:: Supplied material ::

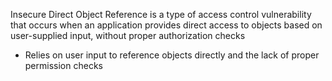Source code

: Insecure Direct Object Reference is a type of access control vulnerability that occurs when an application provides direct access to objects based on user-supplied input, without proper authorization checks

* Relies on user input to reference objects directly and the lack of proper permission checks
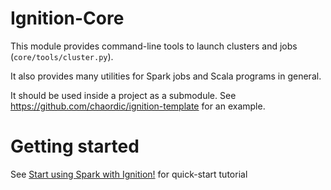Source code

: Ignition-Core
=============

This module provides command-line tools to launch clusters and jobs (`core/tools/cluster.py`).

It also provides many utilities for Spark jobs and Scala programs in general.

It should be used inside a project as a submodule. See https://github.com/chaordic/ignition-template for an example. 

# Getting started
See [Start using Spark with Ignition!](http://monkeys.chaordic.com.br/2015/03/22/start-using-spark-with-ignition.html) for quick-start tutorial
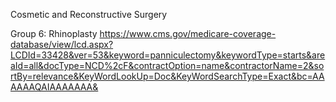 Cosmetic and Reconstructive Surgery

Group 6: Rhinoplasty
https://www.cms.gov/medicare-coverage-database/view/lcd.aspx?LCDId=33428&ver=53&keyword=panniculectomy&keywordType=starts&areaId=all&docType=NCD%2cF&contractOption=name&contractorName=2&sortBy=relevance&KeyWordLookUp=Doc&KeyWordSearchType=Exact&bc=AAAAAAQAIAAAAAAA&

:::

Exact copy, no pictures: return the entries word for word.

Source code

: Insecure Direct Object Reference is a type of access control vulnerability that occurs when an application provides direct access to objects based on user-supplied input, without proper authorization checks

* Relies on user input to reference objects directly and the lack of proper permission checks
Source code

: Ignition-Core
=============

This module provides command-line tools to launch clusters and jobs (`core/tools/cluster.py`).

It also provides many utilities for Spark jobs and Scala programs in general.

It should be used inside a project as a submodule. See https://github.com/chaordic/ignition-template for an example. 

# Getting started
See [Start using Spark with Ignition!](http://monkeys.chaordic.com.br/2015/03/22/start-using-spark-with-ignition.html) for quick-start tutorial
 Cosmetic and Reconstructive Surgery

Group 6: Rhinoplasty
https://www.cms.gov/medicare-coverage-database/view/lcd.aspx?LCDId=33428&ver=53&keyword=panniculectomy&keywordType=starts&areaId=all&docType=NCD%2cF&contractOption=name&contractorName=2&sortBy=relevance&KeyWordLookUp=Doc&KeyWordSearchType=Exact&bc=AAAAAAQAIAAAAAAA&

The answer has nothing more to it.